# YOUR GOAL
From the records below, copy out each line that has the word "equation".

Saved data entries

• • • • •

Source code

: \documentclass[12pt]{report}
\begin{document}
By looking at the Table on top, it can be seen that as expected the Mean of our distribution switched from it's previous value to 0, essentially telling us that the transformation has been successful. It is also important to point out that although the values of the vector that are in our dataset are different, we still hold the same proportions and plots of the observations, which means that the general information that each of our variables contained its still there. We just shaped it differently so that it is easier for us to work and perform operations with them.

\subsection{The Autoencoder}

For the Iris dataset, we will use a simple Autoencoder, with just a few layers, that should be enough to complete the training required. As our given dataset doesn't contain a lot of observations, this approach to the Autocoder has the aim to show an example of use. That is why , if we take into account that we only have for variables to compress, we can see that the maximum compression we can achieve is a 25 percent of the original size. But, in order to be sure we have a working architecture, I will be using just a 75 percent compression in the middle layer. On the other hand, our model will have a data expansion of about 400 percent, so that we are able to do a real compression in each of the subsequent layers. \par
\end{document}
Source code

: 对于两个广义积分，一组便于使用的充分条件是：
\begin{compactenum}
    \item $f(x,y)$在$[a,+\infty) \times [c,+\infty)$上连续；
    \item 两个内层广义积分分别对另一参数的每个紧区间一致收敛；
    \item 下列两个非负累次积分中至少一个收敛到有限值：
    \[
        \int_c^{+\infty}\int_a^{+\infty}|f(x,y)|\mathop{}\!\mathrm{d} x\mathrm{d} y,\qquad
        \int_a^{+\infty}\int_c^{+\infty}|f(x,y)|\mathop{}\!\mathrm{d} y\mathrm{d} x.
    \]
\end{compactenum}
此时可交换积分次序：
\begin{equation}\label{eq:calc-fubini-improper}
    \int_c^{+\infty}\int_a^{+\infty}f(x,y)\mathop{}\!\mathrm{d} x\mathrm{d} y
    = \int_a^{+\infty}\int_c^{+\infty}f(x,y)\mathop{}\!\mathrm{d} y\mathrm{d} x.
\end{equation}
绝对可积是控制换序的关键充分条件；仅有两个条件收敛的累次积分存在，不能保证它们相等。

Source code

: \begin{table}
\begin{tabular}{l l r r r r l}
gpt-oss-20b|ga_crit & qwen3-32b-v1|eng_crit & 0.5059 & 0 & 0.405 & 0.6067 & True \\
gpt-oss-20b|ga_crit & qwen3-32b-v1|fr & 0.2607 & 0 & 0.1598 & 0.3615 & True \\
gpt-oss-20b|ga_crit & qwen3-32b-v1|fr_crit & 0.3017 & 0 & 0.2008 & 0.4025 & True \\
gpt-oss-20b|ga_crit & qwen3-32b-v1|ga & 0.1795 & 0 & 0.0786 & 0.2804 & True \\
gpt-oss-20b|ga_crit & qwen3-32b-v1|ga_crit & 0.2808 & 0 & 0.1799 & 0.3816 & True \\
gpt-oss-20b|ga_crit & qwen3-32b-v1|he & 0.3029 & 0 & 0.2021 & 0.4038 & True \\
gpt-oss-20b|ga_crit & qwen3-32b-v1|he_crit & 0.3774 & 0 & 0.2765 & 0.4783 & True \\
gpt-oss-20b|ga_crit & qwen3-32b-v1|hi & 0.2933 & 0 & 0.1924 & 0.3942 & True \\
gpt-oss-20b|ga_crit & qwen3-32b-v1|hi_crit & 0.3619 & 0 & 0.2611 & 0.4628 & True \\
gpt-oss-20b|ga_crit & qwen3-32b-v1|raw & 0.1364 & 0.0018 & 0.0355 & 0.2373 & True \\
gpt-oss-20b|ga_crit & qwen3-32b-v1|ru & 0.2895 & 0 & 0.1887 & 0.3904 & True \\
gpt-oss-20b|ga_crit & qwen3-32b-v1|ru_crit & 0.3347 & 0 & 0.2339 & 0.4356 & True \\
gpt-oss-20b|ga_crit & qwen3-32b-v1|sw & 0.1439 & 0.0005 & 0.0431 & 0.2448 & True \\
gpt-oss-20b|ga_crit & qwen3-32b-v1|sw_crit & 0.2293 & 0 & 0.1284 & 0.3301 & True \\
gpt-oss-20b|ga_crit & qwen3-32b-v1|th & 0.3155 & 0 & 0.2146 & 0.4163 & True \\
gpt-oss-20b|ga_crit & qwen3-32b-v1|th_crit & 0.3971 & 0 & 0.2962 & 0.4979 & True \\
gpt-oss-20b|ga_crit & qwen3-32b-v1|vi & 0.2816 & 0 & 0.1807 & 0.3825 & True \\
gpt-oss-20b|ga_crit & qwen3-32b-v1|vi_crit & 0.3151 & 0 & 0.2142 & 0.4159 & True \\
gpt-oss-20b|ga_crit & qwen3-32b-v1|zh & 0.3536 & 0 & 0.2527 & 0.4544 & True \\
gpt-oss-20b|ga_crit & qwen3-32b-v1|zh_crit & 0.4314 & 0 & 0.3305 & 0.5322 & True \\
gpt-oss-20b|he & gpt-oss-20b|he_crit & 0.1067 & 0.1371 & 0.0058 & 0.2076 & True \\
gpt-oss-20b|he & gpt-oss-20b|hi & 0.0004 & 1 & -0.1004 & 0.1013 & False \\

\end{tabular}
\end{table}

• • • • •

# TASK OUTPUT
\begin{equation}\label{eq:calc-fubini-improper}
\end{equation}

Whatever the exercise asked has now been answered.